Exercise instructions: Each line below with the word "Starts" needs to be copied.

Task data:

* * * * * * * * *

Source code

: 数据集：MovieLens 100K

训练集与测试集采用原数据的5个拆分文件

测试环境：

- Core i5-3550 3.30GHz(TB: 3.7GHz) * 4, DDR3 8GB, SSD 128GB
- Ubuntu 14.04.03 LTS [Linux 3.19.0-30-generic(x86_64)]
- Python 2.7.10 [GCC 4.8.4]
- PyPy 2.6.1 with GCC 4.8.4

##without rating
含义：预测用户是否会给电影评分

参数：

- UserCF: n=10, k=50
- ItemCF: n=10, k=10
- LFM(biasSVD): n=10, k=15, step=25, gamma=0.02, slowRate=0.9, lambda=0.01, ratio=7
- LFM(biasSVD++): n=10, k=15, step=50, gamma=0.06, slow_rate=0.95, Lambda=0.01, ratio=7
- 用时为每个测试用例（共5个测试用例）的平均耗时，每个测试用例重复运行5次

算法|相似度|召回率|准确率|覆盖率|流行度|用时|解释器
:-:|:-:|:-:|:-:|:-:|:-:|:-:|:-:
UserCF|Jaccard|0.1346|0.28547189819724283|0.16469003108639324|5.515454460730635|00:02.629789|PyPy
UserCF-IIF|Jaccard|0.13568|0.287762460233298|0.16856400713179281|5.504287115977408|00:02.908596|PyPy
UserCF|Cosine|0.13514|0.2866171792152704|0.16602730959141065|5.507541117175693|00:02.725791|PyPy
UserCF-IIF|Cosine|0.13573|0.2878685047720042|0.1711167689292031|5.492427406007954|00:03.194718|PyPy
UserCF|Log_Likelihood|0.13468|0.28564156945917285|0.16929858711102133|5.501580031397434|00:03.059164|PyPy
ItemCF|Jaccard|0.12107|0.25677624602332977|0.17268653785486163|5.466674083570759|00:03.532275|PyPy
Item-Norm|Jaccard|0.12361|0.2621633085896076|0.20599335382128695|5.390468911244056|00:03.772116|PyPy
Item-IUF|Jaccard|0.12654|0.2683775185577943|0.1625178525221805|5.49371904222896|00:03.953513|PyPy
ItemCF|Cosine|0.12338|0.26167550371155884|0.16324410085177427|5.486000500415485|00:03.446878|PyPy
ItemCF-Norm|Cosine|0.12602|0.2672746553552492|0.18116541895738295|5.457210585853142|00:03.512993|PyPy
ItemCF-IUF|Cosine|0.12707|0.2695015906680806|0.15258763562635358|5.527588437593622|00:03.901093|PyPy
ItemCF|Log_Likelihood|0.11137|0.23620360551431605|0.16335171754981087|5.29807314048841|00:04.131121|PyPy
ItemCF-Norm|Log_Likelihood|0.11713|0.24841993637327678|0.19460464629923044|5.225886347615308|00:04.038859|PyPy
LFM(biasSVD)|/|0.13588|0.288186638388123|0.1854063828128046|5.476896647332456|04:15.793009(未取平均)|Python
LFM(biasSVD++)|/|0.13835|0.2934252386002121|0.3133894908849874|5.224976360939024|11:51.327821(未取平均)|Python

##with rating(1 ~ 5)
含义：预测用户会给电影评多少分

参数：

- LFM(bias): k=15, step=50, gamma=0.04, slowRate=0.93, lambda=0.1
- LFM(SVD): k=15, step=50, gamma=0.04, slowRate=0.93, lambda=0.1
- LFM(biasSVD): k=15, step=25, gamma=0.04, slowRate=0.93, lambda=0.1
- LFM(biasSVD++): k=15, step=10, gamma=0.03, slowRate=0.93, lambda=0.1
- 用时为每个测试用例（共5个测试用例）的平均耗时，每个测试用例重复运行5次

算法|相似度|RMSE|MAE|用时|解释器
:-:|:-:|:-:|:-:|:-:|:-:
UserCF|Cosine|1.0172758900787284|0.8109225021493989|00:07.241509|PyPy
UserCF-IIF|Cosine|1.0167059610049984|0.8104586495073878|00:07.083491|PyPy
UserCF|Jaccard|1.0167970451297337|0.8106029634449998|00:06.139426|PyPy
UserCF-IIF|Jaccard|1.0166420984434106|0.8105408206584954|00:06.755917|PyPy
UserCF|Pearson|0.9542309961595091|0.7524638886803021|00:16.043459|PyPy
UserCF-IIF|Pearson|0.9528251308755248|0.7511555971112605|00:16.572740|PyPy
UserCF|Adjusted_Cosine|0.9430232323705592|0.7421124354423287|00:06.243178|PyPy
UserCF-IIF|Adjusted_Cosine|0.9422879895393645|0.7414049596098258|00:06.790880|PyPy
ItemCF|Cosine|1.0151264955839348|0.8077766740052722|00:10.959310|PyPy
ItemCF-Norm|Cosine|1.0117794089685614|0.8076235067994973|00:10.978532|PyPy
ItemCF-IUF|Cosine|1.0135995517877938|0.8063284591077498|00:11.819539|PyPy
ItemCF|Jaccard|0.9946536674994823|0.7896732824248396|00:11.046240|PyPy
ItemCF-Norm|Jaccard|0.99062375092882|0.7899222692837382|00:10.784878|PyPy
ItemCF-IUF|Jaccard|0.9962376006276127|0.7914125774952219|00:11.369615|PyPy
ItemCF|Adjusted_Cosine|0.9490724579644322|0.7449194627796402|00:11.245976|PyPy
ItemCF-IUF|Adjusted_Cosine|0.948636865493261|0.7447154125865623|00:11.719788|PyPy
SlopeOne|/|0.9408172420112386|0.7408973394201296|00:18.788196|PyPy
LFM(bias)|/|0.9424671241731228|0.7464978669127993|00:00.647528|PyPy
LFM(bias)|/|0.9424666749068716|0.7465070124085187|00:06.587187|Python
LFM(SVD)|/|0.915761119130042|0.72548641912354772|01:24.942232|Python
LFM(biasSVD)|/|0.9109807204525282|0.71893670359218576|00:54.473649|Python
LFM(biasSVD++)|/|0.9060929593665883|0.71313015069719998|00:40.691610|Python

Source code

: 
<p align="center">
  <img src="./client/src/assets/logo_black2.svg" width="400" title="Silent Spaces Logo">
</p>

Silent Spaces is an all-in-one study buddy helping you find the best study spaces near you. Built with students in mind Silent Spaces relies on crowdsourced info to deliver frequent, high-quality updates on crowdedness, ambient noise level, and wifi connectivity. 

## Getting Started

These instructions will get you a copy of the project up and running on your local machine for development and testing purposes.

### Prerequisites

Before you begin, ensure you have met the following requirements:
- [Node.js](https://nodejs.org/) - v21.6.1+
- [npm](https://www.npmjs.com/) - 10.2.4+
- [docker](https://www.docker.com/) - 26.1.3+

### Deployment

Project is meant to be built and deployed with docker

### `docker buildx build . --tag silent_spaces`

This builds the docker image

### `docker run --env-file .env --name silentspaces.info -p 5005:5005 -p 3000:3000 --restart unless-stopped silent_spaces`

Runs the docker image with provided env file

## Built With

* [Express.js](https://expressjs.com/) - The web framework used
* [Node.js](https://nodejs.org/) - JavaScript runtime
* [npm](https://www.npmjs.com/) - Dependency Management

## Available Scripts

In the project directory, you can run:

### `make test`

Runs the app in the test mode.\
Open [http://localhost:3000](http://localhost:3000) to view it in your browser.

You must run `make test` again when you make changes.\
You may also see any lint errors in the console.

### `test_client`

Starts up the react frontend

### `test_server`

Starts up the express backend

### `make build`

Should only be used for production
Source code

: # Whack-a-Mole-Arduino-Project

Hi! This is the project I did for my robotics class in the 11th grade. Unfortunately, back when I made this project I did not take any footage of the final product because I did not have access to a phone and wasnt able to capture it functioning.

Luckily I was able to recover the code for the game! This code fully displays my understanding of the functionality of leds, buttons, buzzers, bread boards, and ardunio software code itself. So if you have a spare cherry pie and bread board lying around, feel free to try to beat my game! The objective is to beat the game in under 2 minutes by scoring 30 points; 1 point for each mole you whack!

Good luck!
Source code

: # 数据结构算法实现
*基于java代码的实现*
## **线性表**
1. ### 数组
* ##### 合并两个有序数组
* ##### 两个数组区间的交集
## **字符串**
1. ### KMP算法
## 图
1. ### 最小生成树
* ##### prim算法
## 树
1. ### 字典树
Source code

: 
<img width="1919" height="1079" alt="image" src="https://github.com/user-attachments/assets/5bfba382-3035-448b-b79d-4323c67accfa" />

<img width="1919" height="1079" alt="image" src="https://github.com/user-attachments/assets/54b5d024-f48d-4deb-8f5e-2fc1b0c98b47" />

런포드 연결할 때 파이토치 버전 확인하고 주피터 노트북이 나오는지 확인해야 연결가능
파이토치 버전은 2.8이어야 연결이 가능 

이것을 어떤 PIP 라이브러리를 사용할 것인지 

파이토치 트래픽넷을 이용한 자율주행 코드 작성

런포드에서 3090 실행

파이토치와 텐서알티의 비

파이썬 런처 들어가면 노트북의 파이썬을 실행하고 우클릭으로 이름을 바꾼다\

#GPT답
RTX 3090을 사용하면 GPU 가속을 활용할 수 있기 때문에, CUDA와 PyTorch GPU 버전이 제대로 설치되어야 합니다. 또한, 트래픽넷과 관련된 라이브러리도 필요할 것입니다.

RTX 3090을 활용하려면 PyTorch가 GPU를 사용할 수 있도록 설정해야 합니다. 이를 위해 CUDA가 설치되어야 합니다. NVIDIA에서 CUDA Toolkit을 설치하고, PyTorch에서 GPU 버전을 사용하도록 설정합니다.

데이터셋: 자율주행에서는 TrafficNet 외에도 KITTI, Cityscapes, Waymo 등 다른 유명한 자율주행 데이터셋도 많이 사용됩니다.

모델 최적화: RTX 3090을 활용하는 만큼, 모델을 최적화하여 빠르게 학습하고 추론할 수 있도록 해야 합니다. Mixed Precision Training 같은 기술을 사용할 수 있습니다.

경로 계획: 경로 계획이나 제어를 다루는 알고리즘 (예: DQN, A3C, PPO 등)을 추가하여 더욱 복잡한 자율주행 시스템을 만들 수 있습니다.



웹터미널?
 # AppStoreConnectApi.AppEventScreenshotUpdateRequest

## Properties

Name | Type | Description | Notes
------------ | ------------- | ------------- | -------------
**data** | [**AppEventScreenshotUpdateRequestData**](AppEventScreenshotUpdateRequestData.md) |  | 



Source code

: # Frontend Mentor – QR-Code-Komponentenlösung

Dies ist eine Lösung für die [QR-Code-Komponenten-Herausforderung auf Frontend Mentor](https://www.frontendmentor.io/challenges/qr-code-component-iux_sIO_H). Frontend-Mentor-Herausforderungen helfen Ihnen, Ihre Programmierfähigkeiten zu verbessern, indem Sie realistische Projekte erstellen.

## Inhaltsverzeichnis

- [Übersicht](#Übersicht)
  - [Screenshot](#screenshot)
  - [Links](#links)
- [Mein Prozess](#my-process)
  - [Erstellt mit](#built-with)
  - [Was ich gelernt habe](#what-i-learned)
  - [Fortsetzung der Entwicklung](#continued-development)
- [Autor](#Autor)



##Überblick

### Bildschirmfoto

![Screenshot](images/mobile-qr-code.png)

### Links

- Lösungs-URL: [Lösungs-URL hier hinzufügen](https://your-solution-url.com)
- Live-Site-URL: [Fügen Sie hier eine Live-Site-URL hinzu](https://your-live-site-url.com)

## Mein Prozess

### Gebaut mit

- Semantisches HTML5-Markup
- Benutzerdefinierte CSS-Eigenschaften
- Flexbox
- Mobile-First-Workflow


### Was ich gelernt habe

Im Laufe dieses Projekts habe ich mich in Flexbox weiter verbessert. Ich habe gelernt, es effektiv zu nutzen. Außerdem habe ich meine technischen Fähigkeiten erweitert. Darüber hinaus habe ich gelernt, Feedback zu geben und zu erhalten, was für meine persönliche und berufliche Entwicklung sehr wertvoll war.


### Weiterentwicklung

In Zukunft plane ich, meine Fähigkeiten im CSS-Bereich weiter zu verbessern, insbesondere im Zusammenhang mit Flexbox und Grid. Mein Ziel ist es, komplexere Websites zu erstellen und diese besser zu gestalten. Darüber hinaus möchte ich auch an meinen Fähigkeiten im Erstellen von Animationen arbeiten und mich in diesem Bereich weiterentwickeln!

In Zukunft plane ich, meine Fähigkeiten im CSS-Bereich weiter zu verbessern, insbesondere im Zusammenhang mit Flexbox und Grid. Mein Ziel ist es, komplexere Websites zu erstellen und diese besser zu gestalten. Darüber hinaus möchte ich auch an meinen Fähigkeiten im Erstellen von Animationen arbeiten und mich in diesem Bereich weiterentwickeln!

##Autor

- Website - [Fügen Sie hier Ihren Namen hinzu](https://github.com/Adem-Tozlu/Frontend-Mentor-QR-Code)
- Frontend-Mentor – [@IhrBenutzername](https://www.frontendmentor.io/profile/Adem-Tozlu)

* * * * * * * * *

Solution to this task:
Starts up the react frontend
Starts up the express backend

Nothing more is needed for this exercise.